Parashat Noah- Noah’s Ark and the Yeshiva
We find in Humash two different structures that G-d commanded to build: Noah’s ark, and the Mishkan (Tabernacle) in the wilderness. Rav Yitzchak Hutner (1906-1980) noted that there is a basic, fundamental difference between these two structures. One was built for protection, and the other for advancement. Noah had to build the Teba to protect himself and his family from the destructive floodwaters which ravaged the Earth and killed its sinful inhabitants. The Mishkan, by contrast, was a place where Beneh Yisrael could go to elevate themselves, rise to a higher level of spirituality and strengthen their connection to Hashem. This structure served a generation that was on the highest spiritual plane. This generation experienced miracles and stood at Mount Sinai when G-d gave the Torah. They learned from Moshe Rabbenu, and they lived a pure existence without any exposure to foreign influences. Unlike Noah entering the Teba, those who entered the Mishkan were not escaping anything. They were going to develop their souls and enhance their relationship to G-d.
Rav Hutner noted that the difference between these two structures is, essentially, the difference between the Yeshivot of yesteryear and the Yeshivot of today. In the Old World, whether it was in Europe, Syria or elsewhere, Jews lived in purity and devotion to G-d. Their communities were devout and protected from negative spiritual influences. The boys who went to Yeshiva were like those who went to the Mishkan, aspiring to reach towering heights. In our generation, however, we live in an immoral society whose values and culture penetrate into our lives at every turn. Our communities, unlike those of earlier generations, are exposed to the spiritually hostile influences of the surrounding society. And thus the Yeshiva in our time serves not only as a Mishkan, but, primarily, as a Teba, a source of protection. It allows our children to spend their formative years in a spiritually safe environment, shielded from the corrosive influences of contemporary society.

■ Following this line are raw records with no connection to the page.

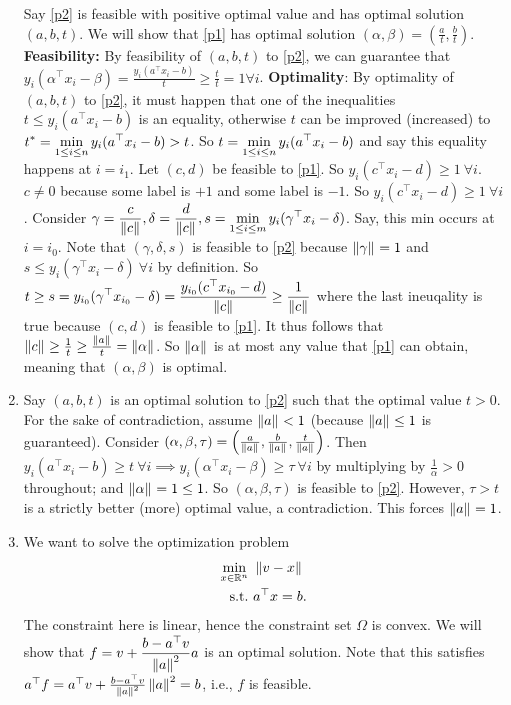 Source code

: \begin{enumerate}[leftmargin=*]
Say \ref{p2} is feasible with positive optimal value and has optimal solution $(a,b,t)$. We will show that \ref{p1} has optimal solution $(\alpha,\beta)=\left(\frac{a}{t},\frac bt\right)$. \\
\textbf{Feasibility:} By feasibility of $(a,b,t)$ to \ref{p2}, we can guarantee that $y_{i}(\alpha^{\top}x_{i}-\beta) = \frac{y_{i}(a^{\top}x_{i}-b)}{t} \ge \frac{t}{t} = 1\forall i$.
\textbf{Optimality}: By optimality of $(a,b,t)$ to \ref{p2}, it must happen that one of the inequalities $t\le y_{i}(a^{\top}x_{i}-b)$ is an equality, otherwise $t$ can be improved (increased) to $\displaystyle t^{*}=\min_{1\le i\le n}y_{i}(a^{\top}x_{i}-b) > t$. So $\displaystyle t=\min_{1\le i\le n}y_{i}(a^{\top}x_{i}-b)$ and say this equality happens at $i=i_{1}$. Let $(c,d)$ be feasible to \ref{p1}. So $y_{i}(c^{\top}x_{i}-d)\ge 1~\forall i$. $c\ne 0$ because some label is $+1$ and some label is $-1$. So $y_{i}(c^{\top}x_{i}-d)\ge 1~\forall i$. Consider $\displaystyle\gamma=\frac{c}{\left\lVert c \right\rVert_{}}, \delta = \frac{d}{\left\lVert c \right\rVert_{}}, s=\min_{1\le i\le m} y_{i}(\gamma^{\top}x_{i}-\delta)$. Say, this min occurs at $i=i_{0}$. Note that $(\gamma,\delta,s)$ is feasible to \ref{p2} because $\left\lVert \gamma \right\rVert_{}=1$ and $s\le y_{i}(\gamma^{\top}x_{i}-\delta)~\forall i$ by definition. So $\displaystyle t \ge s = y_{i_{0}}(\gamma^{\top}x_{i_{0}}-\delta) = \frac{y_{i_{0}}(c^{\top}x_{i_{0}}-d)}{\left\lVert c \right\rVert_{}} \ge \frac{1}{\left\lVert c \right\rVert_{}}$ where the last ineuqality is true because $(c,d)$ is feasible to \ref{p1}. It thus follows that $\left\lVert c \right\rVert_{} \ge \frac{1}{t} \ge \frac{\left\lVert a \right\rVert_{}}{t} = \left\lVert \alpha \right\rVert_{}$. So $\left\lVert \alpha \right\rVert_{}$ is at most any value that \ref{p1} can obtain, meaning that $(\alpha,\beta)$ is optimal.
\item Say $(a,b,t)$ is an optimal solution to \ref{p2} such that the optimal value $t>0$. For the sake of contradiction, assume $\left\lVert a \right\rVert_{}<1$ (because $\left\lVert a \right\rVert_{}\le 1$ is guaranteed). Consider $(\alpha,\beta,\tau) = \left(\frac{a}{\left\lVert a \right\rVert_{}},\frac{b}{\left\lVert a \right\rVert_{}}, \frac{t}{\left\lVert a \right\rVert_{}}\right)$. Then $y_{i}(a^{\top}x_{i}-b)\ge t~\forall i\implies y_{i}(\alpha^{\top}x_{i}-\beta)\ge \tau~\forall i$ by multiplying by $\frac{1}{\alpha}>0$ throughout; and $\left\lVert \alpha \right\rVert_{}=1\le 1$. So $(\alpha,\beta,\tau)$ is feasible to \ref{p2}. However, $\tau > t$ is a strictly better (more) optimal value, a contradiction. This forces $\left\lVert a \right\rVert_{}=1$.

\item We want to solve the optimization problem
\begin{align*}
\min_{x\in\mathbb{R}^{n}} &~\left\lVert v-x \right\rVert_{}\\
\text{s.t.} &~a^{\top}x=b.
\end{align*}
The constraint here is linear, hence the constraint set $\Omega$ is convex. We will show that $\displaystyle f = v + \frac{b-a^{\top}v}{\left\lVert a \right\rVert_{}^{2}}a$ is an optimal solution. Note that this satisfies $a^{\top}f=a^{\top}v + \frac{b-a^{\top}v}{\left\lVert a \right\rVert_{}^{2}} \left\lVert a \right\rVert_{}^{2} = b$, i.e., $f$ is feasible.%


\end{enumerate}
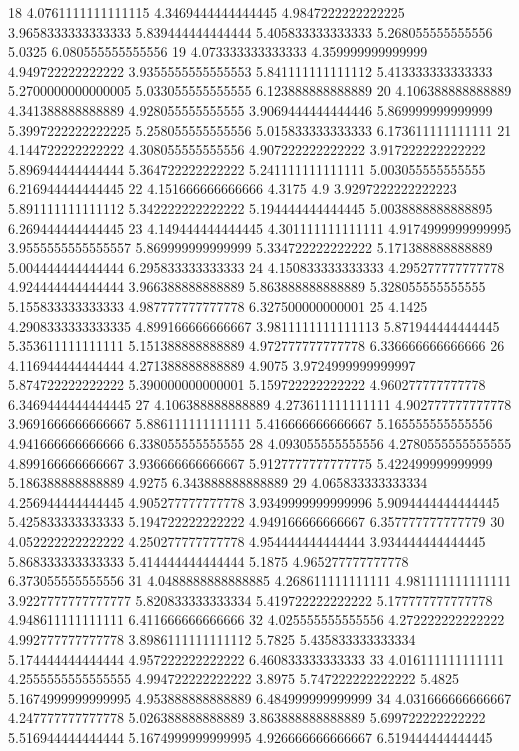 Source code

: 18 4.0761111111111115 4.3469444444444445 4.9847222222222225 3.9658333333333333 5.839444444444444 5.405833333333333 5.268055555555556 5.0325 6.080555555555556
19 4.073333333333333 4.359999999999999 4.949722222222222 3.9355555555555553 5.841111111111112 5.413333333333333 5.2700000000000005 5.033055555555555 6.123888888888889
20 4.106388888888889 4.341388888888889 4.928055555555555 3.9069444444444446 5.869999999999999 5.3997222222222225 5.258055555555556 5.015833333333333 6.173611111111111
21 4.144722222222222 4.308055555555556 4.907222222222222 3.917222222222222 5.896944444444444 5.364722222222222 5.241111111111111 5.003055555555555 6.216944444444445
22 4.151666666666666 4.3175 4.9 3.9297222222222223 5.891111111111112 5.342222222222222 5.194444444444445 5.0038888888888895 6.269444444444445
23 4.149444444444445 4.301111111111111 4.9174999999999995 3.9555555555555557 5.869999999999999 5.334722222222222 5.171388888888889 5.004444444444444 6.295833333333333
24 4.150833333333333 4.295277777777778 4.924444444444444 3.966388888888889 5.863888888888889 5.328055555555555 5.155833333333333 4.987777777777778 6.327500000000001
25 4.1425 4.2908333333333335 4.899166666666667 3.9811111111111113 5.871944444444445 5.353611111111111 5.151388888888889 4.972777777777778 6.336666666666666
26 4.116944444444444 4.271388888888889 4.9075 3.9724999999999997 5.874722222222222 5.390000000000001 5.159722222222222 4.960277777777778 6.3469444444444445
27 4.106388888888889 4.273611111111111 4.902777777777778 3.9691666666666667 5.886111111111111 5.416666666666667 5.165555555555556 4.941666666666666 6.338055555555555
28 4.093055555555556 4.2780555555555555 4.899166666666667 3.936666666666667 5.9127777777777775 5.422499999999999 5.186388888888889 4.9275 6.343888888888889
29 4.065833333333334 4.256944444444445 4.905277777777778 3.9349999999999996 5.9094444444444445 5.425833333333333 5.194722222222222 4.949166666666667 6.357777777777779
30 4.052222222222222 4.250277777777778 4.954444444444444 3.934444444444445 5.868333333333333 5.414444444444444 5.1875 4.965277777777778 6.373055555555556
31 4.0488888888888885 4.268611111111111 4.981111111111111 3.9227777777777777 5.820833333333334 5.419722222222222 5.177777777777778 4.948611111111111 6.411666666666666
32 4.025555555555556 4.272222222222222 4.992777777777778 3.8986111111111112 5.7825 5.435833333333334 5.174444444444444 4.957222222222222 6.460833333333333
33 4.016111111111111 4.2555555555555555 4.994722222222222 3.8975 5.747222222222222 5.4825 5.1674999999999995 4.953888888888889 6.484999999999999
34 4.031666666666667 4.247777777777778 5.026388888888889 3.863888888888889 5.699722222222222 5.516944444444444 5.1674999999999995 4.926666666666667 6.519444444444445

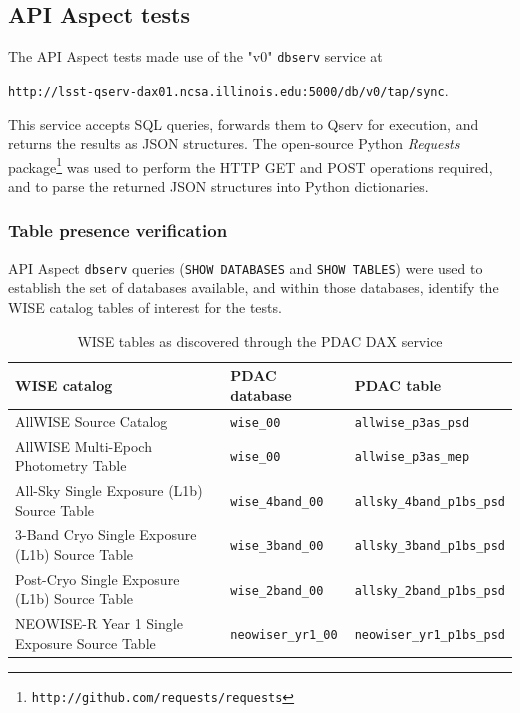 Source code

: \documentclass[DM,lsstdraft,STR,toc]{lsstdoc}
\begin{document}
\subsection{API Aspect tests}

The API Aspect tests made use of the "v0" \texttt{dbserv} service at 

\begin{center}
\texttt{http://lsst-qserv-dax01.ncsa.illinois.edu:5000/db/v0/tap/sync}.
\end{center}

This service accepts SQL queries, forwards them to Qserv for execution, and returns the results as JSON structures.
The open-source Python \emph{Requests} package\footnote{\texttt{http://github.com/requests/requests}} was used to perform the HTTP GET and POST operations required, and to parse the returned JSON structures into Python dictionaries.

\subsubsection{Table presence verification}
\label{sect:lsp-00-00-api-tables}

API Aspect \verb|dbserv| queries (\texttt{SHOW DATABASES} and \texttt{SHOW TABLES}) were used to establish the set of databases available, and within those databases, identify the WISE catalog tables of interest for the tests.

\begin{table}[h]
\centering
\begin{tabular}{p{} l l}
WISE catalog & PDAC database & PDAC table \\ \hline
AllWISE Source Catalog & \verb|wise_00| & \verb|allwise_p3as_psd| \\
AllWISE Multi-Epoch Photometry Table & \verb|wise_00| & \verb|allwise_p3as_mep| \\
All-Sky Single Exposure (L1b) Source Table & \verb|wise_4band_00| & \verb|allsky_4band_p1bs_psd| \\
3-Band Cryo Single Exposure (L1b) Source Table & \verb|wise_3band_00| & \verb|allsky_3band_p1bs_psd| \\
Post-Cryo Single Exposure (L1b) Source Table & \verb|wise_2band_00| & \verb|allsky_2band_p1bs_psd| \\
NEOWISE-R Year 1 Single Exposure Source Table & \verb|neowiser_yr1_00| & \verb|neowiser_yr1_p1bs_psd| \\
\end{tabular}
\caption{WISE tables as discovered through the PDAC DAX service}
\label{tab:wisetables}
\end{table}
\end{document}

Hence, unlike in generations past, Yeshivah education is not an option, but a vital necessity. We cannot imagine Noah trying to survive the flood outside the Teba. By the same token, it is impossible to expect impressionable young souls to survive the “flood” of immorality and decadence that has overtaken the world in our time if they remain outside the insular, protective framework of the Yeshiva.
This is a vital message for not only parents, but also educators. The Hazon Ish (Rav Avraham Yeshaya Karelitz, 1878-1953) cautioned that in our times, the decision to expel a student from Yeshiva requires a 23-member Bet Din. According to Halacha, life-and-death cases cannot be brought before a standard, three-member court; they require the adjudication of 23 expert judges. In our day and age, the Hazon Ish said, expelling a student is a matter of spiritual life and death. This is not a decision that may be made on a whim.
Unfortunately, many schools today are so caught up with preserving their reputations that they forget this vital message. Administrators must understand that in our society, where an expelled student could end up in a street or in public school, expulsion can very well become a spiritual death sentence. Such decisions must be made with the utmost caution and discretion, and with a keen awareness of the vital protective role that today’s Yeshivot fill.